TASK TO CARRY OUT — List each line of the data in which the string "download" appears.
== RECORDED DATA ==
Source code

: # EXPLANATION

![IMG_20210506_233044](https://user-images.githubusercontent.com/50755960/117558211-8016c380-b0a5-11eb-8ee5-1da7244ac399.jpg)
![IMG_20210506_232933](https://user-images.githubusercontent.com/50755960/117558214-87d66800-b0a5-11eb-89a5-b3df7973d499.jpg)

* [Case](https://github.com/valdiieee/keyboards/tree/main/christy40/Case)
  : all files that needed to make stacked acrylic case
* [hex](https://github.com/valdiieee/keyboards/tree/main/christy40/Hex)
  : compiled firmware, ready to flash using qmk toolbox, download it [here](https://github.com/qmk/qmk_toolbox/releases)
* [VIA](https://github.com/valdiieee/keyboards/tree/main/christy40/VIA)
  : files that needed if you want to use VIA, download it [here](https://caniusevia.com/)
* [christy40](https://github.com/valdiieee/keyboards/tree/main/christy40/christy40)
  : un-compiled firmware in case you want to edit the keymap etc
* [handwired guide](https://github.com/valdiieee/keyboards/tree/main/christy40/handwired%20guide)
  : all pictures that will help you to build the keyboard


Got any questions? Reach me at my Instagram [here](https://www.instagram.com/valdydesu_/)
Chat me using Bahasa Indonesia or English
===
EXERCISE RESULT —
  : compiled firmware, ready to flash using qmk toolbox, download it [here](https://github.com/qmk/qmk_toolbox/releases)
  : files that needed if you want to use VIA, download it [here](https://caniusevia.com/)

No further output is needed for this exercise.